In my youth, I remember hearing this slogan repeated regularly as it was broadcast across America telling us that this was the stuff to keep our drains clean. In response, many homeowners purchased these canisters of powdered lye and ritually poured some down their drains. Oh, it cleaned out the clogs, alright, but it did much more than that ... it has kept plumbers busy over the years replacing pipes that have been eaten through by the harsh chemical. Nowadays, drain cleaning products boldly display the statement, "WILL NOT HARM PIPES", on the front of the label because too many people are rightfully cautious about the damage that has been caused in the past.
Maybe there should be some sort of labeling on religious cleansing practices as well. Wouldn't you think twice if you were told to try something that says, "HABIT FORMING"? How about, "HAS SERIOUS SIDE-EFFECTS"? Somehow, I think that most of us would stay away from a ritual that claims, "THIS MAY KILL YOU, BUT ITS A GOOD KIND OF PAIN!". And this is exactly why a product would never tell us, "ONCE EVERY WEEK PUT US DOWN YOUR DRAIN, EVERY FEW YEARS REPLACE YOUR PIPES AGAIN"!
The need to feel clean is not something that a religion made up, it is within each of us. You and I do what seems to work for us. It may be a technique that numbs us to the pain, or it may be a ritual that gives us a sense of purification. Either way, we gravitate towrd that which offers us some kind of relief from a bad conscience.
Whether it is a child that has disobeyed his father, or a murderer on his deathbed, confession has played a major role in the process of relieving the guilty soul. And it is this pragmatic reasoning ("if it works, it's true") that has influenced and reinterpreted the concept of confession as spoken by the followers of Jesus. For whether you consider the highly ritualized confession of the Roman church or the simple rite as found in the Protestant persuasion, most find themselves focused on the act of "getting it out in the open before God". If this is truly the desired result we really don't need the "Christian" perspective ... unless, of course, we believe that real deliverance is found in all the trappings that surround the ritual!
There is in reality only one verse in the whole New Testament writings that connects confession of sin with cleansing. If verses were checkout registers, this one has a line that wraps around the store! Kinda strange for one of the foundational practices of the church, don't you think? If you read the words of this verse by themselves you will probably come to the same conclusion that most religious organizations have. I encourage you to look at this, and ask yourself some simple questions.
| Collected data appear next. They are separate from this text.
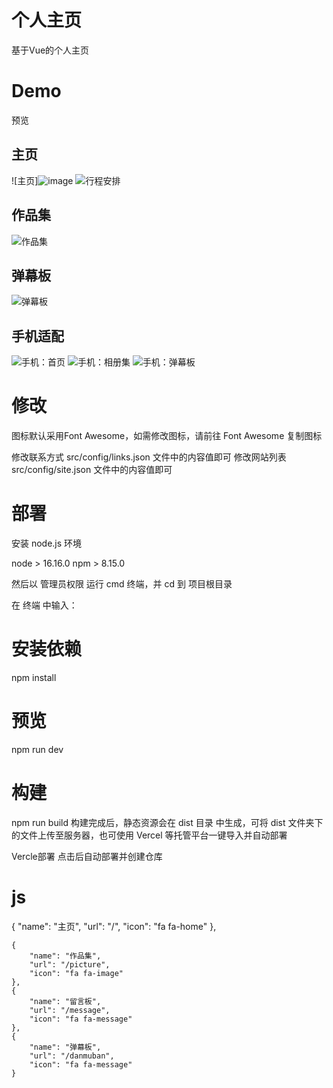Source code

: # 个人主页
基于Vue的个人主页

# Demo
预览
## 主页
![主页]![image](https://github.com/user-attachments/assets/88006cb3-5fe6-428b-8128-0397f1994e89)
![行程安排](https://github.com/user-attachments/assets/80e5b6c2-dfb9-4f2b-a3ff-43bb41290f55)


## 作品集
![作品集](image/xiangceji.png)

## 弹幕板
![弹幕板](image/danmu.png)

## 手机适配
![手机：首页](image/iphone-home.png)
![手机：相册集](image/phone-xiangce.png)
![手机：弹幕板](image/phone-danmu.png)

# 修改
图标默认采用Font Awesome，如需修改图标，请前往 Font Awesome 复制图标

修改联系方式 src/config/links.json 文件中的内容值即可
修改网站列表 src/config/site.json 文件中的内容值即可
# 部署
安装 node.js 环境

node > 16.16.0 npm > 8.15.0

然后以 管理员权限 运行 cmd 终端，并 cd 到 项目根目录

在 终端 中输入：

# 安装依赖
npm install
# 预览
npm run dev
# 构建
npm run build
构建完成后，静态资源会在 dist 目录 中生成，可将 dist 文件夹下的文件上传至服务器，也可使用 Vercel 等托管平台一键导入并自动部署

Vercle部署
点击后自动部署并创建仓库

# js
 {
        "name": "主页",
        "url": "/",
        "icon": "fa fa-home"
    },

    {
        "name": "作品集",
        "url": "/picture",
        "icon": "fa fa-image"
    },
    {
        "name": "留言板",
        "url": "/message",
        "icon": "fa fa-message"
    },
    {
        "name": "弹幕板",
        "url": "/danmuban",
        "icon": "fa fa-message"
    }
Am I forcing this to fit my own faulty practices and beliefs of confession? Could the meaning of this verse take on a different slant if I understood the rest of what this guy was talking about? If this really means what they say it means, then why didn't any of the other guys write about it? The verse is 1 John 1:9. Look it up.
Now, I would not encourage anyone to not confess. There is a healing that can take place, but most of the time we look no farther than the simple relief ... just as when we watch the water go down the drain. We are not aware, nor are we really concerned that the pipes are being corroded at the same time.
There are products out (and have been for some time) that clean the drains in a totally different way (the company of the above slogan recently got on the bandwagon). The dissimilarity is not simply that it is gentle on pipes, for there are many that are mild. What I refer to is an enzyme-based cleaner. When this powder hits the water it becomes alive. The clog is not just removed, but the rest of the sludge that has built up gradually gets eaten up by these little living things.
I'm not trying to sell you on anything here, but to present a simple picture. Something that is dead becomes alive, and it is this life that keeps the drains clean without destroying them in the process!